» **PROBLEM STATEMENT**
Produce an exact copy of the lines below, starting at the first and ending with the line containing "If you are using XeLaTeX".

(Saved data entries)
::::::::

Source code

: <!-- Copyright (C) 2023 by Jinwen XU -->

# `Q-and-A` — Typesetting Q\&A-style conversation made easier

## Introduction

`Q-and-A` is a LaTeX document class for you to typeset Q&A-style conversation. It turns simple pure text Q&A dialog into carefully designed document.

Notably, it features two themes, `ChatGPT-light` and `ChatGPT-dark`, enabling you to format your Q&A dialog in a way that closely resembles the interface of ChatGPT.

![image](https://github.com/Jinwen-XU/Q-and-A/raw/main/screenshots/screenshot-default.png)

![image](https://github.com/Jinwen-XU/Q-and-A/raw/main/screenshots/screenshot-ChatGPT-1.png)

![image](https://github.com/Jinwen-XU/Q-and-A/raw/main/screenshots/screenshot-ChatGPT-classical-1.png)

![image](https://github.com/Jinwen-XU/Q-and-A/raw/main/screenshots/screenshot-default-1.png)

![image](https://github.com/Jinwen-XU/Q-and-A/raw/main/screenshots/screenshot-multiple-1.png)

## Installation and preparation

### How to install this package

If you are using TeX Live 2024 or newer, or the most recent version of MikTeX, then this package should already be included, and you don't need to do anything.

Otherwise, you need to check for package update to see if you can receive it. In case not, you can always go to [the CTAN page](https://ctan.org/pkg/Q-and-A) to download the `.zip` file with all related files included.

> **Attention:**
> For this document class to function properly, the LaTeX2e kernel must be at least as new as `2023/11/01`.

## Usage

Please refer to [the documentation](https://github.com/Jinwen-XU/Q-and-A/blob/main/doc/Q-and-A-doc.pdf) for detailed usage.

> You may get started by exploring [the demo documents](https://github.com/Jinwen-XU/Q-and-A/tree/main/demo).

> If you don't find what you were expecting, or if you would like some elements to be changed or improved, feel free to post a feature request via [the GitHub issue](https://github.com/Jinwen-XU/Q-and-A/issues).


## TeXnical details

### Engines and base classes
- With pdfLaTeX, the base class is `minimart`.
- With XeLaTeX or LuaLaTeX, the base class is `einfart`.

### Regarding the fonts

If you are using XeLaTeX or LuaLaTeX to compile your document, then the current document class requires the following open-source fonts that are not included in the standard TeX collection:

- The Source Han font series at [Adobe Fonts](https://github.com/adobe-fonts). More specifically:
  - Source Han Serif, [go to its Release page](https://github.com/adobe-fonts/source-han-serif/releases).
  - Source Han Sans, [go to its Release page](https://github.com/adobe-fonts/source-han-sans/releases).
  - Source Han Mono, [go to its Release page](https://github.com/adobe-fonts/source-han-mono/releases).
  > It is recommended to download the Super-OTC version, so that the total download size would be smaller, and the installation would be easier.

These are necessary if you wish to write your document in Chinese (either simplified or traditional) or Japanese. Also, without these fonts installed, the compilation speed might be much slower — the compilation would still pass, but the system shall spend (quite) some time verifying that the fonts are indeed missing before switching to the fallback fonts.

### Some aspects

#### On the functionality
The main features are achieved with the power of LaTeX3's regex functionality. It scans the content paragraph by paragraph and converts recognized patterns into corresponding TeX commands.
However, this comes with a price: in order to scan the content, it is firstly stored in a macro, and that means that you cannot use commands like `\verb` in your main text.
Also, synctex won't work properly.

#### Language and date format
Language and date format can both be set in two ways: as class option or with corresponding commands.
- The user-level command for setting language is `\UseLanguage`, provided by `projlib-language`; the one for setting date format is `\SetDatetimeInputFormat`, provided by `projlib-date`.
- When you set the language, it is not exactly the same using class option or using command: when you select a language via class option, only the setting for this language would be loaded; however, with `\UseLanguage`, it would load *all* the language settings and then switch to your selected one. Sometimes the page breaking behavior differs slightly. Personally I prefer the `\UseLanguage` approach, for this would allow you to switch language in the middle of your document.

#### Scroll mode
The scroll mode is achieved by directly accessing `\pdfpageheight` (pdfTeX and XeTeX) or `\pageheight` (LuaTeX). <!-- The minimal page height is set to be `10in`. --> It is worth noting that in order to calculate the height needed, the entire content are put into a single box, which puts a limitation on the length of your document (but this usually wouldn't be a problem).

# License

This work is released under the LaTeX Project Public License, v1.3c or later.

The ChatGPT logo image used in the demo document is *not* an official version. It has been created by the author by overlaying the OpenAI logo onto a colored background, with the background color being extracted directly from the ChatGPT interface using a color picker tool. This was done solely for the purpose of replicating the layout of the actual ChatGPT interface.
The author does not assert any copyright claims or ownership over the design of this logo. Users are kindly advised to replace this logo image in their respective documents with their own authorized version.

::::::::

» **PROBLEM SOLUTION**
Source code

: <!-- Copyright (C) 2023 by Jinwen XU -->

# `Q-and-A` — Typesetting Q\&A-style conversation made easier

## Introduction

`Q-and-A` is a LaTeX document class for you to typeset Q&A-style conversation. It turns simple pure text Q&A dialog into carefully designed document.

Notably, it features two themes, `ChatGPT-light` and `ChatGPT-dark`, enabling you to format your Q&A dialog in a way that closely resembles the interface of ChatGPT.

![image](https://github.com/Jinwen-XU/Q-and-A/raw/main/screenshots/screenshot-default.png)

![image](https://github.com/Jinwen-XU/Q-and-A/raw/main/screenshots/screenshot-ChatGPT-1.png)

![image](https://github.com/Jinwen-XU/Q-and-A/raw/main/screenshots/screenshot-ChatGPT-classical-1.png)

![image](https://github.com/Jinwen-XU/Q-and-A/raw/main/screenshots/screenshot-default-1.png)

![image](https://github.com/Jinwen-XU/Q-and-A/raw/main/screenshots/screenshot-multiple-1.png)

## Installation and preparation

### How to install this package

If you are using TeX Live 2024 or newer, or the most recent version of MikTeX, then this package should already be included, and you don't need to do anything.

Otherwise, you need to check for package update to see if you can receive it. In case not, you can always go to [the CTAN page](https://ctan.org/pkg/Q-and-A) to download the `.zip` file with all related files included.

> **Attention:**
> For this document class to function properly, the LaTeX2e kernel must be at least as new as `2023/11/01`.

## Usage

Please refer to [the documentation](https://github.com/Jinwen-XU/Q-and-A/blob/main/doc/Q-and-A-doc.pdf) for detailed usage.

> You may get started by exploring [the demo documents](https://github.com/Jinwen-XU/Q-and-A/tree/main/demo).

> If you don't find what you were expecting, or if you would like some elements to be changed or improved, feel free to post a feature request via [the GitHub issue](https://github.com/Jinwen-XU/Q-and-A/issues).


## TeXnical details

### Engines and base classes
- With pdfLaTeX, the base class is `minimart`.
- With XeLaTeX or LuaLaTeX, the base class is `einfart`.

### Regarding the fonts

If you are using XeLaTeX or LuaLaTeX to compile your document, then the current document class requires the following open-source fonts that are not included in the standard TeX collection:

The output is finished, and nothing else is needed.